*About this task*:
State how many lines in this listing include the word "decomposition", and nothing else.

═════ Task input

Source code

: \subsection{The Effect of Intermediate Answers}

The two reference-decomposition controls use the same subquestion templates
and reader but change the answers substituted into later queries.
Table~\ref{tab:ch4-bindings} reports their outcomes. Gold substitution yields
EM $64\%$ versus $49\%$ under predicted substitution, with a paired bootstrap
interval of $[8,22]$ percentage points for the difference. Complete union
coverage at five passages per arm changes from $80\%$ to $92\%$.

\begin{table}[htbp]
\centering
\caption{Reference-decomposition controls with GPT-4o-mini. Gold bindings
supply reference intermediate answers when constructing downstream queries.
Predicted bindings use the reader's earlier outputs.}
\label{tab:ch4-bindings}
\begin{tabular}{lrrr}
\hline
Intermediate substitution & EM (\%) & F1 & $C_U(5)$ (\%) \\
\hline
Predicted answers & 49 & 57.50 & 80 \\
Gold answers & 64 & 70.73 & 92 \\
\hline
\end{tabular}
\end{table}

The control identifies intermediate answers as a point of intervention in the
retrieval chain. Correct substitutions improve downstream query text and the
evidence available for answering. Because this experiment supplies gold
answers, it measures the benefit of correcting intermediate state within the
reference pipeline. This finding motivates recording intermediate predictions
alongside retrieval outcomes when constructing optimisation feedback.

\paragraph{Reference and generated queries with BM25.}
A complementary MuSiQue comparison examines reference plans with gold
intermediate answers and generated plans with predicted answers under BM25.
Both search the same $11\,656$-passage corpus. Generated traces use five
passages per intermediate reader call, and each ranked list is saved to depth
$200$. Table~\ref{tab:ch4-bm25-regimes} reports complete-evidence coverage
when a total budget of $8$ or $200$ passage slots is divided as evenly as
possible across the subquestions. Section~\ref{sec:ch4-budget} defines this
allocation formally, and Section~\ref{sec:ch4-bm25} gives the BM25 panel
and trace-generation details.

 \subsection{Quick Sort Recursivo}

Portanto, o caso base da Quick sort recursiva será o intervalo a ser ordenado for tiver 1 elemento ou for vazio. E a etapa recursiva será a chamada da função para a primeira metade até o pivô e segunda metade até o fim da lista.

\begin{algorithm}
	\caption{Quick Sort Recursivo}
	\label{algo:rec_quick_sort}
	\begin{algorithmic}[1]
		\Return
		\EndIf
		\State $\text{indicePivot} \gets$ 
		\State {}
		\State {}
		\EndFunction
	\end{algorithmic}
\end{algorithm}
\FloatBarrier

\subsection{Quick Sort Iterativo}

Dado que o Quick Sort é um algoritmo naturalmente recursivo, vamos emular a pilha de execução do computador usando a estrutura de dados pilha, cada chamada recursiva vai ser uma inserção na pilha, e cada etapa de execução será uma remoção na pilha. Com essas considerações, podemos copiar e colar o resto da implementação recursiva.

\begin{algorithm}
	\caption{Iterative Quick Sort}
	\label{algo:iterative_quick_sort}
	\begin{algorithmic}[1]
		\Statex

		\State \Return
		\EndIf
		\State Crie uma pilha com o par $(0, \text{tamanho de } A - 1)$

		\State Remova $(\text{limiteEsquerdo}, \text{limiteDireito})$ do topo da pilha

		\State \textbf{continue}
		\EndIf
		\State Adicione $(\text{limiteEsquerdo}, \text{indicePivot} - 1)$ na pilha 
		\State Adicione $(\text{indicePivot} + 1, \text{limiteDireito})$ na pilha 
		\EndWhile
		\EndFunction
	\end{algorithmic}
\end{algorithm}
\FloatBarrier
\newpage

══════════

*Expected output*:
2